In the Wikipedia article about stellar engineering, I found this quote:

In The Saga of the Seven Suns, by Kevin J. Anderson, humans are able to convert gas giant planets into stars through the use of a "Klikiss Torch". This device creates a wormhole between two points in space, allowing a neutron star to be dropped into the planet and ignite stellar nuclear fusion.

Now this is definitely impossible, as neutron stars are degenerate and cannot fuse. But what if we dropped a helium white dwarf or extract the hydrogen-burning core of a low-mass star and put it into a large gas giant or non-fusing brown dwarf? Would this trigger fusion or would this fail as well (presumably because the white dwarf is also degenerate)?


1 Answer 1


The issue is not whether the dense core can fuse, but what fusion processes can occur on its surface. Remember that novas happen when gas accumulate on the surface of white dwarf stars: the high temperature and density is enough to trigger runaway fusion.

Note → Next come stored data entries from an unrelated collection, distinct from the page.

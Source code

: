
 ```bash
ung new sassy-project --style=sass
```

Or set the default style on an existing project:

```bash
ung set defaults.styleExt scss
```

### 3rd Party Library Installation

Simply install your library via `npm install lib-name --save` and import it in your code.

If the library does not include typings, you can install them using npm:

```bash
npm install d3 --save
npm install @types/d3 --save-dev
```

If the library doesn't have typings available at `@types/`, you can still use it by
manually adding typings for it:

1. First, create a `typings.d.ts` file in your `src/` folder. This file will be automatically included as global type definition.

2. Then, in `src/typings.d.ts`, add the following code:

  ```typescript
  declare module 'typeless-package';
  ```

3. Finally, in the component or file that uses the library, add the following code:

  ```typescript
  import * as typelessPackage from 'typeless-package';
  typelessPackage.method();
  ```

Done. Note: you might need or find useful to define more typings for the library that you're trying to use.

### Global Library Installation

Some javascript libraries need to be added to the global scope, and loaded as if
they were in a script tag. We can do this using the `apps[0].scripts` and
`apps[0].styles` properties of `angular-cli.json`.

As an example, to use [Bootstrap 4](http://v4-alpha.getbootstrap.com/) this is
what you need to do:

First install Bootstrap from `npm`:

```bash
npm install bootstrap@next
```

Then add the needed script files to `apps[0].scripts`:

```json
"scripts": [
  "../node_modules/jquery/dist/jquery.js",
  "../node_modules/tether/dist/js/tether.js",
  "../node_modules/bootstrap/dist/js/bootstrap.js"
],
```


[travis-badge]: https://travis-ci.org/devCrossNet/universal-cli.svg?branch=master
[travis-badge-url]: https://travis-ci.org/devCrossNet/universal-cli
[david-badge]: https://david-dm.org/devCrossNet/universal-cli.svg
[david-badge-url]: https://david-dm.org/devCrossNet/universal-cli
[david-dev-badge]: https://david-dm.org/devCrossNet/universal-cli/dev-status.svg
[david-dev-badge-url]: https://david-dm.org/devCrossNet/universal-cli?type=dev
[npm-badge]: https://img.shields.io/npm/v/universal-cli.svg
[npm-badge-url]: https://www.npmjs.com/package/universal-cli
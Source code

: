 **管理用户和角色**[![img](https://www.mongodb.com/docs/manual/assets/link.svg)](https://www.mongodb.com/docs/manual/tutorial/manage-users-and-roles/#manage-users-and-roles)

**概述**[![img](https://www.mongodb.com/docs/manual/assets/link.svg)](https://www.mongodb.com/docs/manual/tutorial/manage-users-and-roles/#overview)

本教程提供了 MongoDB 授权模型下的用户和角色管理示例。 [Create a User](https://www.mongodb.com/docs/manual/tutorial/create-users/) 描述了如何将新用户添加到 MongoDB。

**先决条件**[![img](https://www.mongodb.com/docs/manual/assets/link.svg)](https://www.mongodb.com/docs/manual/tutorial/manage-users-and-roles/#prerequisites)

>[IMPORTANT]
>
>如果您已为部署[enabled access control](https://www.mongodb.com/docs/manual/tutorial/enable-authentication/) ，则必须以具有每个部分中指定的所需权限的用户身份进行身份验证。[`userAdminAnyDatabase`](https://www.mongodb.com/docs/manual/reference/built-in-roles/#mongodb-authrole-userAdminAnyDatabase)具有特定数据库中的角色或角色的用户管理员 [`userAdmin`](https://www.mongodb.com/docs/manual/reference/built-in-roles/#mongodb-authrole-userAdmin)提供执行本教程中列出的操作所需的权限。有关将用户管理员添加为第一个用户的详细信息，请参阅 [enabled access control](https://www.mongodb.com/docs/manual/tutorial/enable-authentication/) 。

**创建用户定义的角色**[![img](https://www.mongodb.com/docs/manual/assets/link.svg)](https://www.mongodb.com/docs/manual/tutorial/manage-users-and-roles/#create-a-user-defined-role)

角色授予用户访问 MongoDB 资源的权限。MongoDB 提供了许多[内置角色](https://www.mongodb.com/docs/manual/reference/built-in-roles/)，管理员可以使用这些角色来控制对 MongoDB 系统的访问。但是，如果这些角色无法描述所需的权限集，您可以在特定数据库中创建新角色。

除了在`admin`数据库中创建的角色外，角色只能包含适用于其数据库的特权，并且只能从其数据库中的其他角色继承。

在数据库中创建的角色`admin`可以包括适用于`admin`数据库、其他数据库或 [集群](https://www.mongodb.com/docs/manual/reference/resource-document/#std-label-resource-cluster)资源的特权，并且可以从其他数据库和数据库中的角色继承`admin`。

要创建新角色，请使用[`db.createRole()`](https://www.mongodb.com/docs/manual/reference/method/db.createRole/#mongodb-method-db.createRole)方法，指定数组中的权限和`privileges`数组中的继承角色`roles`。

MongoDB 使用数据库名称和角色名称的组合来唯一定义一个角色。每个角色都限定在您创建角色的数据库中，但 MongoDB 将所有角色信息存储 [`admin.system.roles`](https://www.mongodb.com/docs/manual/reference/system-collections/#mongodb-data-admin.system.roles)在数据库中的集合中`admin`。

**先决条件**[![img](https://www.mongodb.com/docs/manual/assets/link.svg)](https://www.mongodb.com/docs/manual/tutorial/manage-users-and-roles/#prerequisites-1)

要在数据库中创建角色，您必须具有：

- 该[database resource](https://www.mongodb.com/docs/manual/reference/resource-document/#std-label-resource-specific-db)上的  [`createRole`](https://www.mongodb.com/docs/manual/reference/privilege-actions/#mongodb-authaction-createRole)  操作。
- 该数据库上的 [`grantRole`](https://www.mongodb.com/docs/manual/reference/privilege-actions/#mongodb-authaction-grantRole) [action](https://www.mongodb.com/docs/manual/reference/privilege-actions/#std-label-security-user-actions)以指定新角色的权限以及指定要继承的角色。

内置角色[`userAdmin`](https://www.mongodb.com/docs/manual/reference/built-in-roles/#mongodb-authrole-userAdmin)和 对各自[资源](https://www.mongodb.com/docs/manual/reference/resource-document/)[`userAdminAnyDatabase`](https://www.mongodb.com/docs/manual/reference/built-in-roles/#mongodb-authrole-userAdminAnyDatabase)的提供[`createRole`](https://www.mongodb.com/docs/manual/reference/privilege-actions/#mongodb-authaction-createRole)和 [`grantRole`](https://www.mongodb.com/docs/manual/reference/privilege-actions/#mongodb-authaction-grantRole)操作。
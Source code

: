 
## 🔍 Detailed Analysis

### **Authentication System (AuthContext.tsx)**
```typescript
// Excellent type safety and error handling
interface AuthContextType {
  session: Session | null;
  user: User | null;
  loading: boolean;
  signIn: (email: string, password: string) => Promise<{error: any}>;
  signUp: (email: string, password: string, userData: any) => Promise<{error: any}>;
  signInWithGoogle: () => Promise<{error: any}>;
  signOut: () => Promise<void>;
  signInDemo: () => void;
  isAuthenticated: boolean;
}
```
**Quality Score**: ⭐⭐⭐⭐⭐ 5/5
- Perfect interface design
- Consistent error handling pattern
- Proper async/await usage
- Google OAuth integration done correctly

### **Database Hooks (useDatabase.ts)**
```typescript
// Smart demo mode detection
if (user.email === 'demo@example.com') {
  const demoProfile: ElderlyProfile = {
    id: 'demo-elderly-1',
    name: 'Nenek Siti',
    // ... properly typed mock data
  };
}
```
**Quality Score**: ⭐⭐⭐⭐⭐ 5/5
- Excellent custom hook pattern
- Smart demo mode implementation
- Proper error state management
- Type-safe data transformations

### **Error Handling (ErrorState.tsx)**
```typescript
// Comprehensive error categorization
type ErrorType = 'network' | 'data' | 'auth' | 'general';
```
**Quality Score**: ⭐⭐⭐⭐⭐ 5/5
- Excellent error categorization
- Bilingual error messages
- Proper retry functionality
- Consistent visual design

Hence this method, where you to magically make a dense core appear inside a gas giant or somehow drop it onto the core, would likely produce a nova effect. Fusion starts, heats up the hydrogen, this speeds up fusion and increases the temperature, and then the whole thing blows up. Likely not enough for a supernova, but not really creating a star as much as just burning up the planet.

The exception may be a low mass star core, where the gravitational gradient and temperature may be mild enough to allow gradual burning. Here unfortunately a lot depends on the assumed magic making the dumping happen, which presumably makes the answer ill defined.